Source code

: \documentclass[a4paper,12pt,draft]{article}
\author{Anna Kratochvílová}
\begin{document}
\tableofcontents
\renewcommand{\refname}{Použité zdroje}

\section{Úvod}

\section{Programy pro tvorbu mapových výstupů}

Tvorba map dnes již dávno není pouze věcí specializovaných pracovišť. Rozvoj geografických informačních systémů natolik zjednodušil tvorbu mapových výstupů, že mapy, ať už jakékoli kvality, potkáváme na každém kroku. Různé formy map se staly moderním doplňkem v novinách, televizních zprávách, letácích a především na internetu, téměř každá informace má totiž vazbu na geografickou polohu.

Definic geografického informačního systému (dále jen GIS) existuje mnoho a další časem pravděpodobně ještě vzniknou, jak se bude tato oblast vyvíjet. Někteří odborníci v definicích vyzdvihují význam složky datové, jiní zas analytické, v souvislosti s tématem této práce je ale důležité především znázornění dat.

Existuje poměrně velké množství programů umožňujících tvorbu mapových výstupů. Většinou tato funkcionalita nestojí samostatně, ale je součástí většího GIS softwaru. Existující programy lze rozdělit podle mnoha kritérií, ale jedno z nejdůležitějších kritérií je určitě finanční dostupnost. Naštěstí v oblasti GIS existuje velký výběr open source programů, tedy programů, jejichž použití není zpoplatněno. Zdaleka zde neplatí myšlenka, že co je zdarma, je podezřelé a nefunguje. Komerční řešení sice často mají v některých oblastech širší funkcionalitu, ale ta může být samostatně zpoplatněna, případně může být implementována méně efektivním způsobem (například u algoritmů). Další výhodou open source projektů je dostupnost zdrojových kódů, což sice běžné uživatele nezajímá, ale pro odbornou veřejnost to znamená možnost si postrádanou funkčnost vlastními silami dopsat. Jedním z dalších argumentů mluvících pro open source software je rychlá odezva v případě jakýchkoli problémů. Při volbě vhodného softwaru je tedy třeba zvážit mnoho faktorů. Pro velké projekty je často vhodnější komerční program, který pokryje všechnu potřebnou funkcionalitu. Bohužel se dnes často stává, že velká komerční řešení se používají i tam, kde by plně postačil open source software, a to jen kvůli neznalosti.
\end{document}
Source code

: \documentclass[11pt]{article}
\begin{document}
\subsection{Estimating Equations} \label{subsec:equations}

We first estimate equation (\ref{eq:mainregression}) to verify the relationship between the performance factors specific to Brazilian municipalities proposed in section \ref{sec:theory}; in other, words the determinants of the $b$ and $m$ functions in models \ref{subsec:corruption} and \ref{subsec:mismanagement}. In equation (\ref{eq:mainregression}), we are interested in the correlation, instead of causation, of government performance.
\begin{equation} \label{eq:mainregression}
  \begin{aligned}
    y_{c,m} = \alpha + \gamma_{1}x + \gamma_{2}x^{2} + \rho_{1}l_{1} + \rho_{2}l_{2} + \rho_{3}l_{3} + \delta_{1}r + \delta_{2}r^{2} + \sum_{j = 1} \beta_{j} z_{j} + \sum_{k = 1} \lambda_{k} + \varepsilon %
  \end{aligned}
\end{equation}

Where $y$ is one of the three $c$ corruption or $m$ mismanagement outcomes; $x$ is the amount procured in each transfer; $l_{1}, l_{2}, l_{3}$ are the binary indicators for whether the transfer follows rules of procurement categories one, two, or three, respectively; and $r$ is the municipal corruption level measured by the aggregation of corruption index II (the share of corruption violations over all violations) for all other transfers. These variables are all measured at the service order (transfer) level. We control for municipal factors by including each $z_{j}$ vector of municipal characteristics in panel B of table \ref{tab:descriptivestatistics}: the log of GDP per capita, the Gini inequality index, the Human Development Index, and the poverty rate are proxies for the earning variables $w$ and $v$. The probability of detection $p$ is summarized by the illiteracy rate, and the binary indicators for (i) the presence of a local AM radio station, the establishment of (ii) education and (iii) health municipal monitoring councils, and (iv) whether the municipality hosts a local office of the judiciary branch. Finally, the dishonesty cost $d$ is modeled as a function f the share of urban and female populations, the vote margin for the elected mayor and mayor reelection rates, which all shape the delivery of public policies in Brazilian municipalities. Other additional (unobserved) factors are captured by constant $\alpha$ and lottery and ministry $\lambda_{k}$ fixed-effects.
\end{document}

+===+

__Task to complete__: Take the lines from the start of the records through the line holding "pro tvorbu mapových", both included, and please print them exactly, with nothing else.

__Output of the task__:
Source code

: \documentclass[a4paper,12pt,draft]{article}
\author{Anna Kratochvílová}
\begin{document}
\tableofcontents
\renewcommand{\refname}{Použité zdroje}

\section{Úvod}

\section{Programy pro tvorbu mapových výstupů}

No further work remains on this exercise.